心の深淵

 これは魔王がつくり出した、偽りの世界。有り得ないものだと分かっているのに、目が離せない。
「お兄ちゃん、あたしも自警団に入れて! 一つしか違わないサラ姉ちゃんだって入ってるんだから、そろそろいいでしょ?」
「うーん……でもお前は、無鉄砲だからなぁ」
「誰に似たと思ってるのよ。お兄ちゃんこそ、いつも真っ先に突っ走ってるでしょ。エレン姉ちゃんにも鍛えてもらったし、トムにぃだってあたしの成長を喜んでくれてるのよ」
 黄緑髪に赤い瞳の少女が、考え込むおのれに向かって懇願している。――己を兄と呼ぶ彼女は、死食によって、生まれてすぐに命を落とした名も無き妹。成長を見守り、共に生きることの叶わなかった妹の、幻の姿。

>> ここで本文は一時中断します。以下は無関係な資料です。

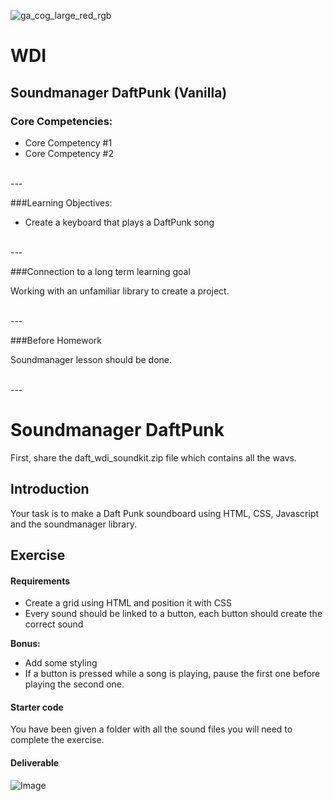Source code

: ![ga_cog_large_red_rgb](https://cloud.githubusercontent.com/assets/40461/8183776/469f976e-1432-11e5-8199-6ac91363302b.png)

WDI
======
## Soundmanager DaftPunk (Vanilla)

### Core Competencies:

- Core Competency #1
- Core Competency #2

<br>
---

###Learning Objectives: 

- Create a keyboard that plays a DaftPunk song 

<br>
---

###Connection to a long term learning goal 

Working with an unfamiliar library to create a project.

<br>
---

###Before Homework

Soundmanager lesson should be done.

<br>
---

Soundmanager DaftPunk
=====

First, share the daft_wdi_soundkit.zip file which contains all the wavs.

## Introduction

Your task is to make a Daft Punk soundboard using HTML, CSS, Javascript and the soundmanager library.

## Exercise

#### Requirements

- Create a grid using HTML and position it with CSS
- Every sound should be linked to a button, each button should create the correct sound

**Bonus:**
- Add some styling
- If a button is pressed while a song is playing, pause the first one before playing the second one. 

#### Starter code

You have been given a folder with all the sound files you will need to complete the exercise.

#### Deliverable

![Image](http://i.imgur.com/e2h6cBd.png)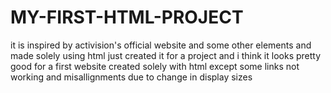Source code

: # MY-FIRST-HTML-PROJECT
it is inspired by activision's official website and some other elements and made solely using html
just created it for a project and i think it looks pretty good for a first website created solely with html except some links not working and misallignments due to change in display sizes
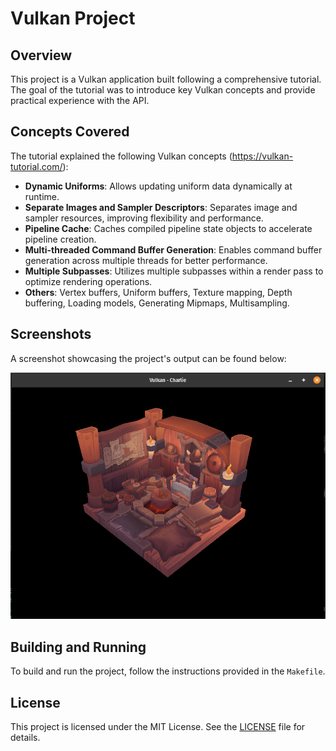 # Vulkan Project

## Overview

This project is a Vulkan application built following a comprehensive tutorial. The goal of the tutorial was to introduce key Vulkan concepts and provide practical experience with the API. 

## Concepts Covered

The tutorial explained the following Vulkan concepts (https://vulkan-tutorial.com/):

- **Dynamic Uniforms**: Allows updating uniform data dynamically at runtime.
- **Separate Images and Sampler Descriptors**: Separates image and sampler resources, improving flexibility and performance.
- **Pipeline Cache**: Caches compiled pipeline state objects to accelerate pipeline creation.
- **Multi-threaded Command Buffer Generation**: Enables command buffer generation across multiple threads for better performance.
- **Multiple Subpasses**: Utilizes multiple subpasses within a render pass to optimize rendering operations.
- **Others**: Vertex buffers, Uniform buffers, Texture mapping, Depth buffering, Loading models, Generating Mipmaps, Multisampling.
  

## Screenshots

A screenshot showcasing the project's output can be found below:

![Screenshot](screenshots/screen_shot_1.png)

## Building and Running

To build and run the project, follow the instructions provided in the `Makefile`.

## License

This project is licensed under the MIT License. See the [LICENSE](LICENSE) file for details.
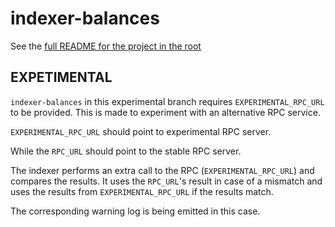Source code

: # indexer-balances

See the [full README for the project in the root](../README.md)

## EXPETIMENTAL

`indexer-balances` in this experimental branch requires `EXPERIMENTAL_RPC_URL` to be provided. This is made to experiment with an alternative RPC service.

`EXPERIMENTAL_RPC_URL` should point to experimental RPC server.

While the `RPC_URL` should point to the stable RPC server.

The indexer performs an extra call to the RPC (`EXPERIMENTAL_RPC_URL`)
and compares the results. It uses the `RPC_URL`'s result in case of a mismatch and uses the results from `EXPERIMENTAL_RPC_URL` if the results match.

The corresponding warning log is being emitted in this case.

「ユリアン! 惑わされちゃダメよ! あんたの妹は――」
「ユリアン、ダメ! それはただの幻よ!」
「ユリアン、しっかりしろ! 戻ってこい!」
 現実の仲間たちの呼び声は、今のユリアンの耳には届かない。目の前で妹がころころと表情を変え、己が、仲間たちが、そんな彼女を囲んで笑っている。理想の光景を前に瞳から光が消え、甘い夢に溺れて行くユリアンに、幻影を生み出している魔王がほくそ笑んだ。